# Bozz's backyard deer pics.....



## bozz (Sep 2, 2004)

Found a nice buck in my backyard sniffing my mineral site where some does spend a lot of time,...is he a shooter ? http://community.webtv.net/boswell7/Bozzsbackyarddeer


----------



## DaleM (Apr 5, 2004)

Come gun season he'll be in high demand. Nice wide rack it looks like. It would be nice if you could watch him for another year and see how he matures. I'd bet if another hunter sees him walk up he;ll be taken. Thanks for the pics!!


----------



## williamonica0214 (Aug 1, 2006)

nice buck i am with dale i would take him . he is good and wide


----------



## nicklesman (Jun 29, 2006)

thats a nice looking doe too she would fill the freezer quite nicely


----------



## BassBlaster (Jun 8, 2006)

I don't think I would hesitate to much to take him. Nice pics!


----------



## crappiedude (Mar 12, 2006)

This early in the season, I'd have to let him go. He'll look great next year if he makes it. Come January and I have hypothermia, I not as picky.


----------



## Fish-N-Fool (Apr 12, 2004)

Shooter? - Depends on the hunter; what are you looking for?

If you want a "good" buck, you should take him. He is a good buck this year, no doubt should be better next year. Most folks don't have the property to ensure he will be around next year though - as the others have said he will be taken by most hunters whom get a shot.

Another thought - Once the rut kicks in he may likely not be in your area anymore. I've had a good buck patterned (somewhat - we all know you never really know what they are going to do) before, only to watch that buck seemingly disappear from the area in mid-October. 

If you want him, I would suggest hunting him over the next 2-3 weeks. Certainly not implying he won't be around, but it will be easier now.


----------



## Pure river (Sep 12, 2005)

Thats up to you. 

I am not a fan of the old saying "If i dont shoot him someone else will"..maybe..maybe not!! MANY wonderful big deer are taken across the state every year thus proving the above saying is indeed NOT a true statement. In order for them to get to that age, they were NOT shot!! ie..this particualar deer could be one of those animals that "makes" it. 

If he gets your blood going and excites you, then by all means what fun it is and would be to attempt to harvest a particular deer.
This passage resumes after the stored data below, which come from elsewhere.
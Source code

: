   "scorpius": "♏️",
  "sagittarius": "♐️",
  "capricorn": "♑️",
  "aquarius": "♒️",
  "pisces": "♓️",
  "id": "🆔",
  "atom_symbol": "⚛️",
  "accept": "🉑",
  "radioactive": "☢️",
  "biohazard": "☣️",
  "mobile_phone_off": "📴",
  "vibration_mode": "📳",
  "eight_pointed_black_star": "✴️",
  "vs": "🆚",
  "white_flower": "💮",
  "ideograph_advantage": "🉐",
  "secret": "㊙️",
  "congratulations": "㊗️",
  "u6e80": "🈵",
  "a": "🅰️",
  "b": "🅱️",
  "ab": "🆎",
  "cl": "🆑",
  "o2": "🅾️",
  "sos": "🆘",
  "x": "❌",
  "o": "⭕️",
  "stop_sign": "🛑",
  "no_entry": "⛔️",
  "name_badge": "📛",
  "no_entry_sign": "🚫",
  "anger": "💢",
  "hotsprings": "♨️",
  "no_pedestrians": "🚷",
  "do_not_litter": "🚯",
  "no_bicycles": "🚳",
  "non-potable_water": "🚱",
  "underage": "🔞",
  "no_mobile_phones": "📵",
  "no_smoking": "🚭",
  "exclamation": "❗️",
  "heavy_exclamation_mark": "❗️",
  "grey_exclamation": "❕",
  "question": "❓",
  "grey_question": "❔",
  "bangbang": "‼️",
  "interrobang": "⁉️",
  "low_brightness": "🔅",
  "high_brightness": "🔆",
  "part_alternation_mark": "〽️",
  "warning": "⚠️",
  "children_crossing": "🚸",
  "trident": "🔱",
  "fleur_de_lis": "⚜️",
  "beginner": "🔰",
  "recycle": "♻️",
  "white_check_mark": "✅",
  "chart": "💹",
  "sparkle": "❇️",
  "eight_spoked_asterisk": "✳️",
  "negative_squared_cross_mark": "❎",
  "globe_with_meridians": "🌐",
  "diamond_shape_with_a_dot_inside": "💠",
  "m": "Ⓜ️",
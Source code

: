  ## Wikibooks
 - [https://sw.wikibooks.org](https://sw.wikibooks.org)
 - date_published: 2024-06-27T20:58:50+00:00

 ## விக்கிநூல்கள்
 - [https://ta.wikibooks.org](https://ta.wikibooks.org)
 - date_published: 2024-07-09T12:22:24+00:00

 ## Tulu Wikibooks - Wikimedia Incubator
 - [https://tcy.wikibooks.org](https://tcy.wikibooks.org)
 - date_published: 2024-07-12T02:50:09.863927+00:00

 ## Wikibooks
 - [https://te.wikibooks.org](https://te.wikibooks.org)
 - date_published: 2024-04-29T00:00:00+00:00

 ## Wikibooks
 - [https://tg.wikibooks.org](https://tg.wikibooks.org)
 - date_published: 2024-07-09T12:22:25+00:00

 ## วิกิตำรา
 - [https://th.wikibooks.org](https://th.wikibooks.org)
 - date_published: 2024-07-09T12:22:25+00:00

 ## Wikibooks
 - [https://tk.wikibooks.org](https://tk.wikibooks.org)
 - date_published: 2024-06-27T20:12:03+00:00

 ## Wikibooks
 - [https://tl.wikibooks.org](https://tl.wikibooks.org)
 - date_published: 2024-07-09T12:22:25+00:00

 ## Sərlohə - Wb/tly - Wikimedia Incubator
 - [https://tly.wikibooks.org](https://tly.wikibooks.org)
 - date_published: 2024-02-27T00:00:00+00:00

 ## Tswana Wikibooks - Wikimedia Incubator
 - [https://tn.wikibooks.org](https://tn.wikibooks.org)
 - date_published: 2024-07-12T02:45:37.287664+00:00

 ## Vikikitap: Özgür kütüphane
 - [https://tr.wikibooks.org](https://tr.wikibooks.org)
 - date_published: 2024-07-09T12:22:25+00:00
If he continously blunders into a set of apple trees and its like shooting "ducks in a barrel" then you may want to reconsider.

If the decision to harvest such an animal is just SIMPLY because he has a set of antlers on his head and the size of those antlers, that alone may answer your question.

As many things in life "Beauty is in the eye of the beholder". If it would bring joy to your eyes to see him hanging on the wall of your den, then I would also again say your questions has been answered.

He many not be as easy to get as you think  lol. great pictures and always remember to HAVE FUN!! 

PR


----------



## BassCatcher12 (Jun 24, 2005)

Well it all depends on what u want to do. Personally i would wait another year.. he will get thicker and wider..Then u wont even have to think about if he is a shooter! even though he isnt a bad deer now.. i was out saturday morning and passed one up about that size.. tines were at least 8-9 inches but he was only about 16 wide.. still a young deer, maybe 2 1/2 yrs.


----------



## bgpark1 (Apr 23, 2004)

he is nice... but this early... i watched an 8 nicer than that last year multiple times passing... then didn't seem him for a while and let him go last day of bow season figured he would be an easy target as a 10-12 this year... if he is not your biggest.... wait till later in year while searching for another.... but a couple of those does are looking real tasty.


----------